ILTDU thermal disinfection should be paired with high velocity flushing to remove excess biofilm and optimise the quality of water entering and exiting the tap or shower fitting.

‘This combination of HV flushing and thermal disinfection is the only truly workable solution for minimising the risk of the water supply becoming a reservoir of infection and, with the growing global threat of MDR bacteria, reducing reservoirs of infection will become increasingly important.

‘According to HTM 04-01, when a water outlet is identified as being contaminated, point-of use filters are allowed as a temporary protective measure until an engineering solution can be implemented.  Where no workable solution exists, HTM 04-01 Part B, Page 44, Paragraph 7.45 states continuous long-term use of POU filters is not recommended, except where there is no effective alternative.

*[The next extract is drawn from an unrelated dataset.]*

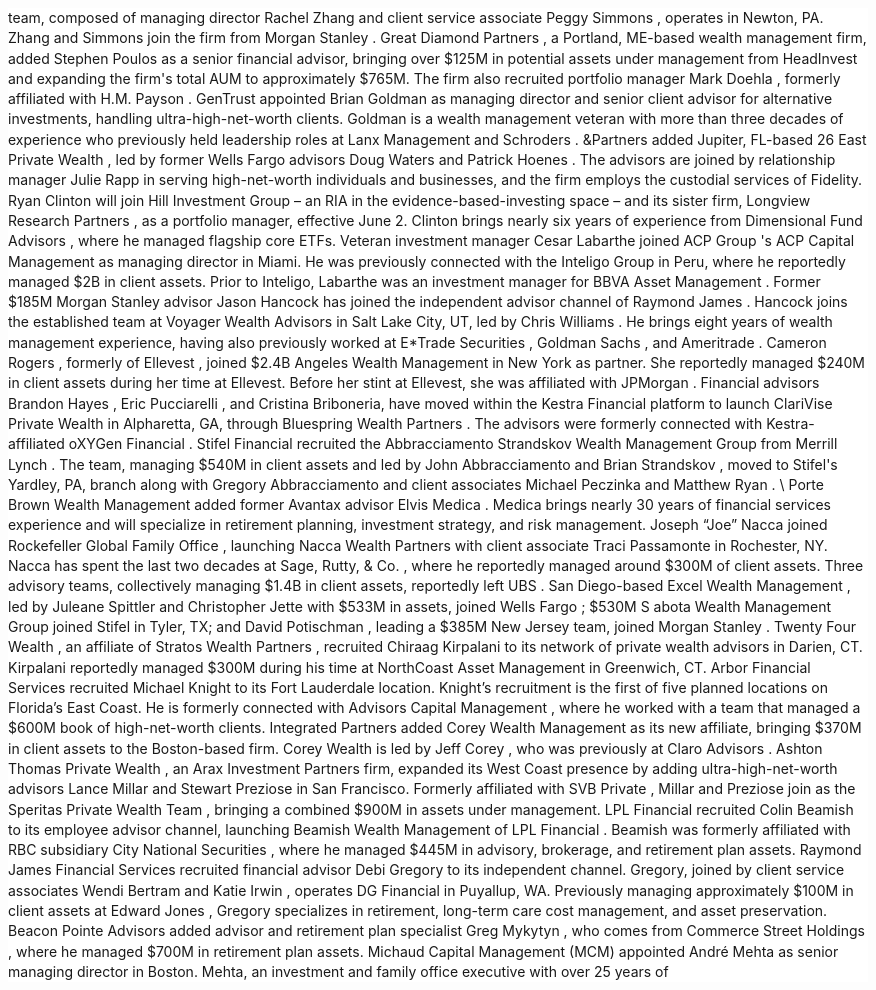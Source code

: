 team, composed of managing director Rachel Zhang and client service associate Peggy Simmons , operates in Newton, PA. Zhang and Simmons join the firm from Morgan Stanley . Great Diamond Partners , a Portland, ME-based wealth management firm, added Stephen Poulos as a senior financial advisor, bringing over $125M in potential assets under management from HeadInvest and expanding the firm's total AUM to approximately $765M. The firm also recruited portfolio manager Mark Doehla , formerly affiliated with H.M. Payson . GenTrust appointed Brian Goldman as managing director and senior client advisor for alternative investments, handling ultra-high-net-worth clients. Goldman is a wealth management veteran with more than three decades of experience who previously held leadership roles at Lanx Management and Schroders . &Partners added Jupiter, FL-based 26 East Private Wealth , led by former Wells Fargo advisors Doug Waters and Patrick Hoenes . The advisors are joined by relationship manager Julie Rapp in serving high-net-worth individuals and businesses, and the firm employs the custodial services of Fidelity. Ryan Clinton will join Hill Investment Group – an RIA in the evidence-based-investing space – and its sister firm, Longview Research Partners , as a portfolio manager, effective June 2. Clinton brings nearly six years of experience from Dimensional Fund Advisors , where he managed flagship core ETFs. Veteran investment manager Cesar Labarthe joined ACP Group 's ACP Capital Management as managing director in Miami. He was previously connected with the Inteligo Group in Peru, where he reportedly managed $2B in client assets. Prior to Inteligo, Labarthe was an investment manager for BBVA Asset Management . Former $185M Morgan Stanley advisor Jason Hancock has joined the independent advisor channel of Raymond James . Hancock joins the established team at Voyager Wealth Advisors in Salt Lake City, UT, led by Chris Williams . He brings eight years of wealth management experience, having also previously worked at E*Trade Securities , Goldman Sachs , and Ameritrade . Cameron Rogers , formerly of Ellevest , joined $2.4B Angeles Wealth Management in New York as partner. She reportedly managed $240M in client assets during her time at Ellevest. Before her stint at Ellevest, she was affiliated with JPMorgan . Financial advisors Brandon Hayes , Eric Pucciarelli , and Cristina Briboneria, have moved within the Kestra Financial platform to launch ClariVise Private Wealth in Alpharetta, GA, through Bluespring Wealth Partners . The advisors were formerly connected with Kestra-affiliated oXYGen Financial . Stifel Financial recruited the Abbracciamento Strandskov Wealth Management Group from Merrill Lynch . The team, managing $540M in client assets and led by John Abbracciamento and Brian Strandskov , moved to Stifel's Yardley, PA, branch along with Gregory Abbracciamento and client associates Michael Peczinka and Matthew Ryan . \ Porte Brown Wealth Management added former Avantax advisor Elvis Medica . Medica brings nearly 30 years of financial services experience and will specialize in retirement planning, investment strategy, and risk management. Joseph “Joe” Nacca joined Rockefeller Global Family Office , launching Nacca Wealth Partners with client associate Traci Passamonte in Rochester, NY. Nacca has spent the last two decades at Sage, Rutty, & Co. , where he reportedly managed around $300M of client assets. Three advisory teams, collectively managing $1.4B in client assets, reportedly left UBS . San Diego-based Excel Wealth Management , led by Juleane Spittler and Christopher Jette with $533M in assets, joined Wells Fargo ; $530M S abota Wealth Management Group joined Stifel in Tyler, TX; and David Potischman , leading a $385M New Jersey team, joined Morgan Stanley . Twenty Four Wealth , an affiliate of Stratos Wealth Partners , recruited Chiraag Kirpalani to its network of private wealth advisors in Darien, CT. Kirpalani reportedly managed $300M during his time at NorthCoast Asset Management in Greenwich, CT. Arbor Financial Services recruited Michael Knight to its Fort Lauderdale location. Knight’s recruitment is the first of five planned locations on Florida’s East Coast. He is formerly connected with Advisors Capital Management , where he worked with a team that managed a $600M book of high-net-worth clients. Integrated Partners added Corey Wealth Management as its new affiliate, bringing $370M in client assets to the Boston-based firm. Corey Wealth is led by Jeff Corey , who was previously at Claro Advisors . Ashton Thomas Private Wealth , an Arax Investment Partners firm, expanded its West Coast presence by adding ultra-high-net-worth advisors Lance Millar and Stewart Preziose in San Francisco. Formerly affiliated with SVB Private , Millar and Preziose join as the Speritas Private Wealth Team , bringing a combined $900M in assets under management. LPL Financial recruited Colin Beamish to its employee advisor channel, launching Beamish Wealth Management of LPL Financial . Beamish was formerly affiliated with RBC subsidiary City National Securities , where he managed $445M in advisory, brokerage, and retirement plan assets. Raymond James Financial Services recruited financial advisor Debi Gregory to its independent channel. Gregory, joined by client service associates Wendi Bertram and Katie Irwin , operates DG Financial in Puyallup, WA. Previously managing approximately $100M in client assets at Edward Jones , Gregory specializes in retirement, long-term care cost management, and asset preservation. Beacon Pointe Advisors added advisor and retirement plan specialist Greg Mykytyn , who comes from Commerce Street Holdings , where he managed $700M in retirement plan assets. Michaud Capital Management (MCM) appointed André Mehta as senior managing director in Boston. Mehta, an investment and family office executive with over 25 years of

‘There is now, however, a completely workable and significantly more cost-effective solution in the patented ILTDU.  There are some obvious limitations with POU filters: they are only effective for a finite period, generally 30 days, and changeover for new is required.  This can represent a significant and ongoing cost burden to a resource-limited NHS.  Not only that, the filter is just as susceptible to retrograde contamination and biofilm formation on its outer surfaces as the original outlet fitting.  Meanwhile it allows planktonic and waterborne pathogens to congregate on the upstream side of the filter, form a biofilm and proliferate under likely perfect conditions (favourable temperature, good oxygen supply and, perhaps, nutrient-rich fresh water flowing through it).  This may actually exacerbate the contamination of the system.

‘ILTDU’s compare favourably from a cost point of view.  Taking the cheapest POU filter as around £30 – so looking at the worst-case comparison – a single ILTDU with its operation key (the number of keys required should match the number of operatives and not the number of ILTDUs installed) will pay for itself in just over 5 and a half months.  Scale this up and the savings are substantial.  With an ILTDU there are no further costs, other than the labour for its routine operation.

There are additional savings to be had though: once the product and method are proven - by a number of water sample tests, over a series of weeks or months, showing PA reset to zero – then the frequency of water testing can also be reduced.